In 2017, there was significant aged care system review by the Federal Government and consultation with stakeholders regarding the quality of care older Australians receive – therefore, quality of care questions were included, in order for the AMA to accurately understand members’ current views.
This survey revealed that, since the last survey in 2015, medical practitioner visits have increased by 1.2 visits (from 7.4 to 8.6 visits per month) while the average number of patients seen per visit has remained relatively similar, with only a slight increase of 0.1 patients per visit (from 6.5 to 6.6 patients per visit).
However, the average reported non-contact time on each patient seen (13 minutes 35 seconds) has decreased since 2015 (17 minutes 30 seconds), although is similar to the 2012 average (13 minutes 54 seconds).
Although non-contact time has decreased, several members remain concerned about non-contact time demands, commenting on the considerable amount of paperwork involved, responding to faxes and phone calls, and discussing issues with RACF staff or relatives of residents.
This has been a common concern for respondents of all the surveys and was listed as a major influence to decrease visits to, or never visit, RACFs.
All surveys indicate an increased demand for RACF-visiting medical practitioners.
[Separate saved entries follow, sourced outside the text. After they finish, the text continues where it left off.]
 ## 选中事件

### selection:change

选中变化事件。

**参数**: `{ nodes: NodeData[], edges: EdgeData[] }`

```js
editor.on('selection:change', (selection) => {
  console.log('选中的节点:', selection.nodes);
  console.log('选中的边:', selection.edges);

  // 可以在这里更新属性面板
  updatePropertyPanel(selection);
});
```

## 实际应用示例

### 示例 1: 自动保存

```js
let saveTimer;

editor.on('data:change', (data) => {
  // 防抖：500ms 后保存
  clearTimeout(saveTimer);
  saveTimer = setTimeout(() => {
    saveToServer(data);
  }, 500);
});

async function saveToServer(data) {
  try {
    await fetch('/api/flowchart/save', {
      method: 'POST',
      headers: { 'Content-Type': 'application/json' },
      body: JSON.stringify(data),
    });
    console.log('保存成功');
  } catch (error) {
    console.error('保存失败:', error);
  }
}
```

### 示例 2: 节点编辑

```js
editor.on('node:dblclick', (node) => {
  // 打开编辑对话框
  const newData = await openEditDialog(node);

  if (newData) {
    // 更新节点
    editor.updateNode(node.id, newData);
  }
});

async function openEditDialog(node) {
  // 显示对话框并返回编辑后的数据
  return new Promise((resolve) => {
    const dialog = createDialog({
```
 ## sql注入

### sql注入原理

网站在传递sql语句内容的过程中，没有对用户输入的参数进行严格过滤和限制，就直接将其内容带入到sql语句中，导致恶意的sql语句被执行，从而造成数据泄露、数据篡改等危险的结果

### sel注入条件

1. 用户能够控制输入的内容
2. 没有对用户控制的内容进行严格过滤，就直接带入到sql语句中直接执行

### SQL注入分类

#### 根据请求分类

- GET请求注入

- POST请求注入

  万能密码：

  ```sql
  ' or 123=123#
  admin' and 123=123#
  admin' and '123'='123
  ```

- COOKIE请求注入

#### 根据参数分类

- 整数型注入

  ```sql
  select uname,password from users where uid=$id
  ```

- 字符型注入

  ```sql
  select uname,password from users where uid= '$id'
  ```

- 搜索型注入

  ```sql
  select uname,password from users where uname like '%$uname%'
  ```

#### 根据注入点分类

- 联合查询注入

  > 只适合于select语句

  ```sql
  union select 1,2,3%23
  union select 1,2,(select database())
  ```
The average reported time spent on each patient has increased since previous years.
“The 2017 survey saw an average of 17 minutes 7 seconds spent on each patient, while in 2012 and 2015 the average was 16 minutes 6 seconds and 16 minutes 12 seconds, respectively,” the report states.
“This indicates that, although the number of patients seen per visit remains the same, medical practitioners are making more visits to RACFs and spending slightly more time with each patient.”
Respondents aged 41-60 remain the largest age group reporting they visit RACFs (46.94 per cent) and contributing to the highest proportion of monthly visits (49.32 per cent).
Respondents aged 61 and over contribute to 47.11 per cent of monthly RACF visits, and those aged 40 or under contribute to only 3.57 per cent.
“This raises concerns that as the older age groups move into retirement, there could be a shortage of medical practitioners willing to visit patients in RACFs,” the report states.
“Respondents were asked of their intentions to visit RACFs over the next two years. Over one third (35.67 per cent) of respondents who currently undertake RACF visits intend to either visit current patients but not visit new patients, decrease the number of visits, or stop visiting RACFs altogether.”